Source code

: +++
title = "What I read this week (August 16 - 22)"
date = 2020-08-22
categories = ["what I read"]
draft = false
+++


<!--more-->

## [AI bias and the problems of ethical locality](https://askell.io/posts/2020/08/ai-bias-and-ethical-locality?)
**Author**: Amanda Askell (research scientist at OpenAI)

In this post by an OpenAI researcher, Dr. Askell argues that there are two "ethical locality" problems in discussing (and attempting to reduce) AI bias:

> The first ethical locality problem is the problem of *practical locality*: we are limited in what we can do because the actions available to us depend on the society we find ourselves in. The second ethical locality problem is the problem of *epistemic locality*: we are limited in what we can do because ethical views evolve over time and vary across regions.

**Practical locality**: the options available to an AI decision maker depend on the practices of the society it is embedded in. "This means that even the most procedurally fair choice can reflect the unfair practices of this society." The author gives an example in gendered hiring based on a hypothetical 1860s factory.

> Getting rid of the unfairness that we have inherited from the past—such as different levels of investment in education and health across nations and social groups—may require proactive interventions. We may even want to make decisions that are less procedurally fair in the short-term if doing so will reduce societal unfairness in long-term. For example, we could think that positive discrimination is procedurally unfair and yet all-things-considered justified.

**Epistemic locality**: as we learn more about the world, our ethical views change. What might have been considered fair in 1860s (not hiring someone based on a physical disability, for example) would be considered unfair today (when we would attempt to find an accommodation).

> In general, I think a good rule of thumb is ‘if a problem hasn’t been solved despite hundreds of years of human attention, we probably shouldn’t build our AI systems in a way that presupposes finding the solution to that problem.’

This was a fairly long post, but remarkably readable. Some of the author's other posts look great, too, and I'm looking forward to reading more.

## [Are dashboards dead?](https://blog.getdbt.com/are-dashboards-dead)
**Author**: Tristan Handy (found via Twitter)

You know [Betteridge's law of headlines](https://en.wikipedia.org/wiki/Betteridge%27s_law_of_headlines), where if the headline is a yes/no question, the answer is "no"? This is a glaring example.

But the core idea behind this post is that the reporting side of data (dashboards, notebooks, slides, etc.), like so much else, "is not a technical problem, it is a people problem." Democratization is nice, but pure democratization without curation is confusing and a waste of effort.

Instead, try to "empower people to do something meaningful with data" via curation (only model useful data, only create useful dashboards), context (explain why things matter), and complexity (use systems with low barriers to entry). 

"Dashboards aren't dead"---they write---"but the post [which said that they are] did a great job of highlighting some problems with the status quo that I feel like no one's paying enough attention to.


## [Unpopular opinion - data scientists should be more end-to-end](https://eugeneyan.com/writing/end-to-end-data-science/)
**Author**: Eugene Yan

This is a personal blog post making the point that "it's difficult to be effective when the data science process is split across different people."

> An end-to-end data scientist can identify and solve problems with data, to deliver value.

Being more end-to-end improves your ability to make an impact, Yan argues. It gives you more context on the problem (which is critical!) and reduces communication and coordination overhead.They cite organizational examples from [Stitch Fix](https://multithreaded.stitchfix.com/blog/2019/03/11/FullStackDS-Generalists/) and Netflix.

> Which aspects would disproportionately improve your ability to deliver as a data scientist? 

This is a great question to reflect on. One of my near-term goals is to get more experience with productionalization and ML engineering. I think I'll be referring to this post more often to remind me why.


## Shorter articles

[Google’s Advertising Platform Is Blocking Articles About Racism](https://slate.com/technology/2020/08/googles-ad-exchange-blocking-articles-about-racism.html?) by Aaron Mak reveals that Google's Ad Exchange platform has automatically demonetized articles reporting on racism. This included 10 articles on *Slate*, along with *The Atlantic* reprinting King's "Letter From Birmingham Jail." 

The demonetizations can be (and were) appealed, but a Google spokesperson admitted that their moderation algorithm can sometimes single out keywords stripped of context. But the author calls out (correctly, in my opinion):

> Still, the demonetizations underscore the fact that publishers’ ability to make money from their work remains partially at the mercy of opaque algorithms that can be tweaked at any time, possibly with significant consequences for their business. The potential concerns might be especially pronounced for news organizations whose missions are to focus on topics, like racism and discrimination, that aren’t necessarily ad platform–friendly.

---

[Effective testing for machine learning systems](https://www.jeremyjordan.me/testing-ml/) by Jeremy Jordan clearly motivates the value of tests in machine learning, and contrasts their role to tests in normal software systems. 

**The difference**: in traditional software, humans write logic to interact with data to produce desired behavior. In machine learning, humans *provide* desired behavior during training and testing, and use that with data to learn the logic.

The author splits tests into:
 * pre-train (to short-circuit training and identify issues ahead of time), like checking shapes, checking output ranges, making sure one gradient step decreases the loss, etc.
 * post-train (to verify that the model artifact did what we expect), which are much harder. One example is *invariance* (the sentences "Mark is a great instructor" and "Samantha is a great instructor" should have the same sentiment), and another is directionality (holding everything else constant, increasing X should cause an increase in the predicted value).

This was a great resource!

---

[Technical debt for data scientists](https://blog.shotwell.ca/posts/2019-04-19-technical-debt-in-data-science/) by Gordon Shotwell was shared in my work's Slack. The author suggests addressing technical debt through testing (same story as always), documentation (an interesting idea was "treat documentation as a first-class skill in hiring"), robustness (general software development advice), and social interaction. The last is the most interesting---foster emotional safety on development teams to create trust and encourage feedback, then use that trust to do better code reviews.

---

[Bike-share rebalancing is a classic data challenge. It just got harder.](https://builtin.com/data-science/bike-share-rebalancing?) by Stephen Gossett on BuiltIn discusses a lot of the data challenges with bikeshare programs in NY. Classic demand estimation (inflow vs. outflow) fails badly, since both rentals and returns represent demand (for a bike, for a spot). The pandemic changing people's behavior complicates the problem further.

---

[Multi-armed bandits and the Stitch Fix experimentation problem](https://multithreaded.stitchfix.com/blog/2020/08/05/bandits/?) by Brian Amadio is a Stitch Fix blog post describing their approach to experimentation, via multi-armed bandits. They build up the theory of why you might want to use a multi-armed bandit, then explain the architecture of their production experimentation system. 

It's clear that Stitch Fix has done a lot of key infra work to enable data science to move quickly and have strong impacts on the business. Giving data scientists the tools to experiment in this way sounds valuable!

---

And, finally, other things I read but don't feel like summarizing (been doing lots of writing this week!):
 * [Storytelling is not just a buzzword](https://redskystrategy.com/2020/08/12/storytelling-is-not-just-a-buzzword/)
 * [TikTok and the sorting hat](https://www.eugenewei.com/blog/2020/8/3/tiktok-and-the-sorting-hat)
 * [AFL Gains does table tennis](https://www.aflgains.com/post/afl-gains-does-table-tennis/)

---*---

EXERCISE REQUIREMENTS> Give every entry again, exactly as it reads.

OUTPUT OF THE EXERCISE>
Source code

: +++
title = "What I read this week (August 16 - 22)"
date = 2020-08-22
categories = ["what I read"]
draft = false
+++


<!--more-->

## [AI bias and the problems of ethical locality](https://askell.io/posts/2020/08/ai-bias-and-ethical-locality?)
**Author**: Amanda Askell (research scientist at OpenAI)

In this post by an OpenAI researcher, Dr. Askell argues that there are two "ethical locality" problems in discussing (and attempting to reduce) AI bias:

> The first ethical locality problem is the problem of *practical locality*: we are limited in what we can do because the actions available to us depend on the society we find ourselves in. The second ethical locality problem is the problem of *epistemic locality*: we are limited in what we can do because ethical views evolve over time and vary across regions.

**Practical locality**: the options available to an AI decision maker depend on the practices of the society it is embedded in. "This means that even the most procedurally fair choice can reflect the unfair practices of this society." The author gives an example in gendered hiring based on a hypothetical 1860s factory.

> Getting rid of the unfairness that we have inherited from the past—such as different levels of investment in education and health across nations and social groups—may require proactive interventions. We may even want to make decisions that are less procedurally fair in the short-term if doing so will reduce societal unfairness in long-term. For example, we could think that positive discrimination is procedurally unfair and yet all-things-considered justified.

**Epistemic locality**: as we learn more about the world, our ethical views change. What might have been considered fair in 1860s (not hiring someone based on a physical disability, for example) would be considered unfair today (when we would attempt to find an accommodation).

> In general, I think a good rule of thumb is ‘if a problem hasn’t been solved despite hundreds of years of human attention, we probably shouldn’t build our AI systems in a way that presupposes finding the solution to that problem.’

This was a fairly long post, but remarkably readable. Some of the author's other posts look great, too, and I'm looking forward to reading more.

## [Are dashboards dead?](https://blog.getdbt.com/are-dashboards-dead)
**Author**: Tristan Handy (found via Twitter)

You know [Betteridge's law of headlines](https://en.wikipedia.org/wiki/Betteridge%27s_law_of_headlines), where if the headline is a yes/no question, the answer is "no"? This is a glaring example.

But the core idea behind this post is that the reporting side of data (dashboards, notebooks, slides, etc.), like so much else, "is not a technical problem, it is a people problem." Democratization is nice, but pure democratization without curation is confusing and a waste of effort.

Instead, try to "empower people to do something meaningful with data" via curation (only model useful data, only create useful dashboards), context (explain why things matter), and complexity (use systems with low barriers to entry). 

"Dashboards aren't dead"---they write---"but the post [which said that they are] did a great job of highlighting some problems with the status quo that I feel like no one's paying enough attention to.


## [Unpopular opinion - data scientists should be more end-to-end](https://eugeneyan.com/writing/end-to-end-data-science/)
**Author**: Eugene Yan

This is a personal blog post making the point that "it's difficult to be effective when the data science process is split across different people."

> An end-to-end data scientist can identify and solve problems with data, to deliver value.

Being more end-to-end improves your ability to make an impact, Yan argues. It gives you more context on the problem (which is critical!) and reduces communication and coordination overhead.They cite organizational examples from [Stitch Fix](https://multithreaded.stitchfix.com/blog/2019/03/11/FullStackDS-Generalists/) and Netflix.

> Which aspects would disproportionately improve your ability to deliver as a data scientist? 

This is a great question to reflect on. One of my near-term goals is to get more experience with productionalization and ML engineering. I think I'll be referring to this post more often to remind me why.


## Shorter articles

[Google’s Advertising Platform Is Blocking Articles About Racism](https://slate.com/technology/2020/08/googles-ad-exchange-blocking-articles-about-racism.html?) by Aaron Mak reveals that Google's Ad Exchange platform has automatically demonetized articles reporting on racism. This included 10 articles on *Slate*, along with *The Atlantic* reprinting King's "Letter From Birmingham Jail." 

The demonetizations can be (and were) appealed, but a Google spokesperson admitted that their moderation algorithm can sometimes single out keywords stripped of context. But the author calls out (correctly, in my opinion):

> Still, the demonetizations underscore the fact that publishers’ ability to make money from their work remains partially at the mercy of opaque algorithms that can be tweaked at any time, possibly with significant consequences for their business. The potential concerns might be especially pronounced for news organizations whose missions are to focus on topics, like racism and discrimination, that aren’t necessarily ad platform–friendly.

---

[Effective testing for machine learning systems](https://www.jeremyjordan.me/testing-ml/) by Jeremy Jordan clearly motivates the value of tests in machine learning, and contrasts their role to tests in normal software systems. 

**The difference**: in traditional software, humans write logic to interact with data to produce desired behavior. In machine learning, humans *provide* desired behavior during training and testing, and use that with data to learn the logic.

The author splits tests into:
 * pre-train (to short-circuit training and identify issues ahead of time), like checking shapes, checking output ranges, making sure one gradient step decreases the loss, etc.
 * post-train (to verify that the model artifact did what we expect), which are much harder. One example is *invariance* (the sentences "Mark is a great instructor" and "Samantha is a great instructor" should have the same sentiment), and another is directionality (holding everything else constant, increasing X should cause an increase in the predicted value).

This was a great resource!

---

[Technical debt for data scientists](https://blog.shotwell.ca/posts/2019-04-19-technical-debt-in-data-science/) by Gordon Shotwell was shared in my work's Slack. The author suggests addressing technical debt through testing (same story as always), documentation (an interesting idea was "treat documentation as a first-class skill in hiring"), robustness (general software development advice), and social interaction. The last is the most interesting---foster emotional safety on development teams to create trust and encourage feedback, then use that trust to do better code reviews.

---

[Bike-share rebalancing is a classic data challenge. It just got harder.](https://builtin.com/data-science/bike-share-rebalancing?) by Stephen Gossett on BuiltIn discusses a lot of the data challenges with bikeshare programs in NY. Classic demand estimation (inflow vs. outflow) fails badly, since both rentals and returns represent demand (for a bike, for a spot). The pandemic changing people's behavior complicates the problem further.

---

[Multi-armed bandits and the Stitch Fix experimentation problem](https://multithreaded.stitchfix.com/blog/2020/08/05/bandits/?) by Brian Amadio is a Stitch Fix blog post describing their approach to experimentation, via multi-armed bandits. They build up the theory of why you might want to use a multi-armed bandit, then explain the architecture of their production experimentation system. 

It's clear that Stitch Fix has done a lot of key infra work to enable data science to move quickly and have strong impacts on the business. Giving data scientists the tools to experiment in this way sounds valuable!

---

And, finally, other things I read but don't feel like summarizing (been doing lots of writing this week!):
 * [Storytelling is not just a buzzword](https://redskystrategy.com/2020/08/12/storytelling-is-not-just-a-buzzword/)
 * [TikTok and the sorting hat](https://www.eugenewei.com/blog/2020/8/3/tiktok-and-the-sorting-hat)
 * [AFL Gains does table tennis](https://www.aflgains.com/post/afl-gains-does-table-tennis/)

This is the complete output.